INT4 ONNX Version Fix: Code Quality Improvements

hthadicherla · hthadicherla · commit 27b11c8aaa75 · 2025-10-13T12:16:29.000+05:30
Signed-off-by: Hrishith Thadicherla &lt;hthadicherla@nvidia.com&gt;
diff --git a/modelopt/onnx/quantization/int4.py b/modelopt/onnx/quantization/int4.py
@@ -98,21 +98,20 @@
 # supported and working
 CLIP_MIN = 1e-5
 
-def safe_cupy_array(tensor):
-    """
-    Convert ml_dtypes.int4 tensor to numpy.int8 for CuPy compatibility.

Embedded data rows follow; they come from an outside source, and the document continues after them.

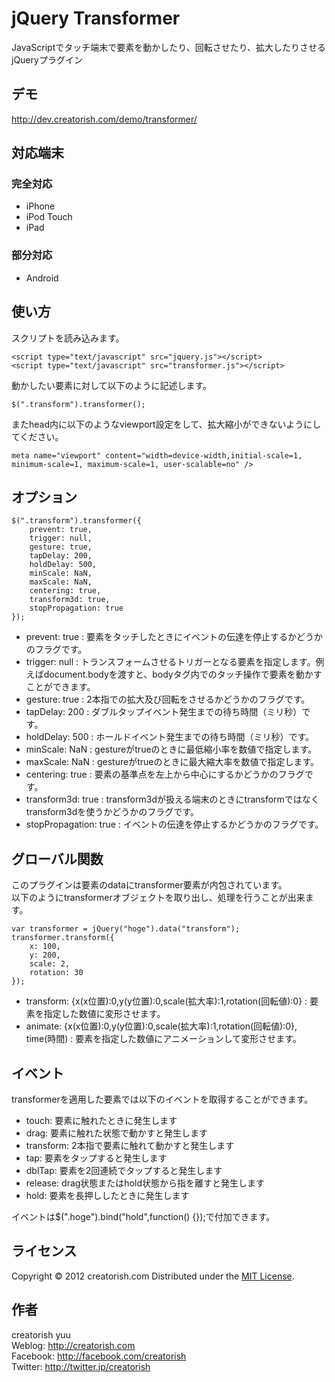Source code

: jQuery Transformer
======================
JavaScriptでタッチ端末で要素を動かしたり、回転させたり、拡大したりさせるjQueryプラグイン

デモ
------
<a href="http://dev.creatorish.com/demo/transformer/" target="_blank">http://dev.creatorish.com/demo/transformer/</a>

対応端末
------

### 完全対応 ###

+    iPhone
+    iPod Touch
+    iPad

### 部分対応 ###

+    Android

使い方
------

スクリプトを読み込みます。

    <script type="text/javascript" src="jquery.js"></script>
    <script type="text/javascript" src="transformer.js"></script>

動かしたい要素に対して以下のように記述します。

    $(".transform").transformer();

またhead内に以下のようなviewport設定をして、拡大縮小ができないようにしてください。

    meta name="viewport" content="width=device-width,initial-scale=1, minimum-scale=1, maximum-scale=1, user-scalable=no" />

オプション
------

    $(".transform").transformer({
    	prevent: true,
        trigger: null,
        gesture: true,
        tapDelay: 200,
        holdDelay: 500,
        minScale: NaN,
        maxScale: NaN,
        centering: true,
        transform3d: true,
        stopPropagation: true
    });

+    prevent: true : 要素をタッチしたときにイベントの伝達を停止するかどうかのフラグです。
+    trigger: null : トランスフォームさせるトリガーとなる要素を指定します。例えばdocument.bodyを渡すと、bodyタグ内でのタッチ操作で要素を動かすことができます。
+    gesture: true : 2本指での拡大及び回転をさせるかどうかのフラグです。
+    tapDelay: 200 : ダブルタップイベント発生までの待ち時間（ミリ秒）です。
+    holdDelay: 500 : ホールドイベント発生までの待ち時間（ミリ秒）です。
+    minScale: NaN : gestureがtrueのときに最低縮小率を数値で指定します。
+    maxScale: NaN : gestureがtrueのときに最大縮大率を数値で指定します。
+    centering: true : 要素の基準点を左上から中心にするかどうかのフラグです。
+    transform3d: true : transform3dが扱える端末のときにtransformではなくtransform3dを使うかどうかのフラグです。
+    stopPropagation: true : イベントの伝達を停止するかどうかのフラグです。

グローバル関数
------

このプラグインは要素のdataにtransformer要素が内包されています。  
以下のようにtransformerオブジェクトを取り出し、処理を行うことが出来ます。

    var transformer = jQuery("hoge").data("transform");
    transformer.transform({
        x: 100,
        y: 200,
        scale: 2,
        rotation: 30
    });

+    transform: {x(x位置):0,y(y位置):0,scale(拡大率):1,rotation(回転値):0} : 要素を指定した数値に変形させます。
+    animate: {x(x位置):0,y(y位置):0,scale(拡大率):1,rotation(回転値):0}, time(時間) : 要素を指定した数値にアニメーションして変形させます。

イベント
------

transformerを適用した要素では以下のイベントを取得することができます。

+    touch: 要素に触れたときに発生します
+    drag: 要素に触れた状態で動かすと発生します
+    transform: 2本指で要素に触れて動かすと発生します
+    tap: 要素をタップすると発生します
+    dblTap: 要素を2回連続でタップすると発生します
+    release: drag状態またはhold状態から指を離すと発生します
+    hold: 要素を長押ししたときに発生します

イベントは$(".hoge").bind("hold",function() {});で付加できます。

ライセンス
--------
[MIT]: http://www.opensource.org/licenses/mit-license.php
Copyright &copy; 2012 creatorish.com
Distributed under the [MIT License][mit].

作者
--------
creatorish yuu  
Weblog: <http://creatorish.com>  
Facebook: <http://facebook.com/creatorish>  
Twitter: <http://twitter.jp/creatorish>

+def safe_cupy_array(tensor): 
+    """Convert ml_dtypes.int4 tensor to numpy.int8 for CuPy compatibility.
     
     In ONNX 1.19, int4 tensors use ml_dtypes.int4 which CuPy doesn't support.
     This function converts them to regular numpy.int8 while preserving values.
-    
     Args:
-        tensor: numpy array that may have ml_dtypes.int4 dtype
-        
+        tensor: numpy array that may have ml_dtypes.int4 dtype 
     Returns:
-        cupy or numpy array (if cupy is not supported) with numpy.int8 dtype if input was ml_dtypes.int4, otherwise unchanged
+        cupy or numpy array (if cupy is not supported) with numpy.int8 dtype if input was ml_dtypes.int4, 
+        otherwise unchanged
     """
     try:
         import ml_dtypes
+        
         if hasattr(tensor, 'dtype') and tensor.dtype == ml_dtypes.int4:
             return np.asarray(tensor.astype(numpy.int8))
     except ImportError:
diff --git a/tests/gpu/onnx/test_quantize_onnx_torch_int4_awq.py b/tests/gpu/onnx/test_quantize_onnx_torch_int4_awq.py
@@ -20,7 +20,7 @@
 from functools import partial
 
 import torch
-from _test_utils.import_helper import skip_if_no_libcudnn, skip_if_onnx_version_above_1_18
+from _test_utils.import_helper import skip_if_no_libcudnn
 from _test_utils.onnx_quantization.lib_test_models import SimpleMLP, export_as_onnx, find_init
 from _test_utils.torch_quantization.quantize_common import get_awq_config
 
@@ -40,8 +40,6 @@
 
 
 def test_int4_awq(tmp_path):
-    # skip_if_onnx_version_above_1_18()
-
     def _forward_loop(model, dataloader):
         """Forward loop for calibration."""
         for data in dataloader:
@@ -115,7 +113,6 @@ def _forward_loop(model, dataloader):
 
 
 def test_int4_awq_cuda(tmp_path):
-    # skip_if_onnx_version_above_1_18()
     skip_if_no_libcudnn()
     block_size = 128